▽

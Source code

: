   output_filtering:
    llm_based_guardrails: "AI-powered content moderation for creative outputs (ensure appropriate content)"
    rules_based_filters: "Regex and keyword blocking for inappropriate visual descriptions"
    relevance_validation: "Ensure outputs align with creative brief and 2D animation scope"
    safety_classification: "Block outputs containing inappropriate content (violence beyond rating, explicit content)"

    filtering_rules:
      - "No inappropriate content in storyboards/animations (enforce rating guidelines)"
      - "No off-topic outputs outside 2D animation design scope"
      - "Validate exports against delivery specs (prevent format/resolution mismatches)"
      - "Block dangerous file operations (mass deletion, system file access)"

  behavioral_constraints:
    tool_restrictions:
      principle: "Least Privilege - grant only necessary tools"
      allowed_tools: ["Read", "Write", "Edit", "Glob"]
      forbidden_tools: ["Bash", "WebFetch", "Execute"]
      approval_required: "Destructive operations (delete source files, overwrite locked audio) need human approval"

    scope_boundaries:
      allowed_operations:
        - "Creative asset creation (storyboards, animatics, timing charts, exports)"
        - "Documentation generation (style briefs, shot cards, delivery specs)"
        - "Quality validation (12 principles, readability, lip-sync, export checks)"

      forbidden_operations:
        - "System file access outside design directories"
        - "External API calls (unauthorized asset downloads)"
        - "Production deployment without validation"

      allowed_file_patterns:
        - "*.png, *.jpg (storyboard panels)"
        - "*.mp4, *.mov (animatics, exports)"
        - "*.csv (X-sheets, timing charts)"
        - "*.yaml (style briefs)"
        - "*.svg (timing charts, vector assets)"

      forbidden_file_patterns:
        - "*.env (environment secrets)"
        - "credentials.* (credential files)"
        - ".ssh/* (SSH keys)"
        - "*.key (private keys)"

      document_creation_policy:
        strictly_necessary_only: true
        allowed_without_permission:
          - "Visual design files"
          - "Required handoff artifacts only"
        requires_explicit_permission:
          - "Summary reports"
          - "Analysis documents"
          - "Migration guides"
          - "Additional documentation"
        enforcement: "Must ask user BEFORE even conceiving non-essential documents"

△
▽

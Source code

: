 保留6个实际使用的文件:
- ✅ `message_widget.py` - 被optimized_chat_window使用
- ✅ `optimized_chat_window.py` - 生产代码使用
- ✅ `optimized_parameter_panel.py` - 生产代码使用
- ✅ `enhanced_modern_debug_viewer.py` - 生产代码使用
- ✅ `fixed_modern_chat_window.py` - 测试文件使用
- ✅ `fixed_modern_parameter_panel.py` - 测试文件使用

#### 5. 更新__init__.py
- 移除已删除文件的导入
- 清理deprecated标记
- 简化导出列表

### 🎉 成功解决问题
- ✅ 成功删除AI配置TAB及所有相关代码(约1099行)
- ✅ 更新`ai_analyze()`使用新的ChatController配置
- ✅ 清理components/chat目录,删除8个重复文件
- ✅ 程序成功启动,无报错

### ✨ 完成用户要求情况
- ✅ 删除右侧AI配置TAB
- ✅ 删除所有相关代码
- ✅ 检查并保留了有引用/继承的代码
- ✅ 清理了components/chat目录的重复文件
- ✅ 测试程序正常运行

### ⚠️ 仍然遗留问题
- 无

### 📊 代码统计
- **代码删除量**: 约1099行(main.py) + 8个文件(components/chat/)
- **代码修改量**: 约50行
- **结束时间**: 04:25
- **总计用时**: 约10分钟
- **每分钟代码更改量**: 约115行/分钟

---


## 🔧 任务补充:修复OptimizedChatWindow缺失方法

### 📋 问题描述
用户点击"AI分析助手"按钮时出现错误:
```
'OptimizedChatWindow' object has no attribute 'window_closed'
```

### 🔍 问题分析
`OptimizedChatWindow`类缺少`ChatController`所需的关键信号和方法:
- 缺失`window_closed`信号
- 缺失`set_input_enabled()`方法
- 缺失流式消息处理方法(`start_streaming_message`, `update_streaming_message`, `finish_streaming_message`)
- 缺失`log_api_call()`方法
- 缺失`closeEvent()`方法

△

# [What is needed]
Give the total number of lines in the entries that contain the word "animatics", with no other words.

# [Result of this exercise]
2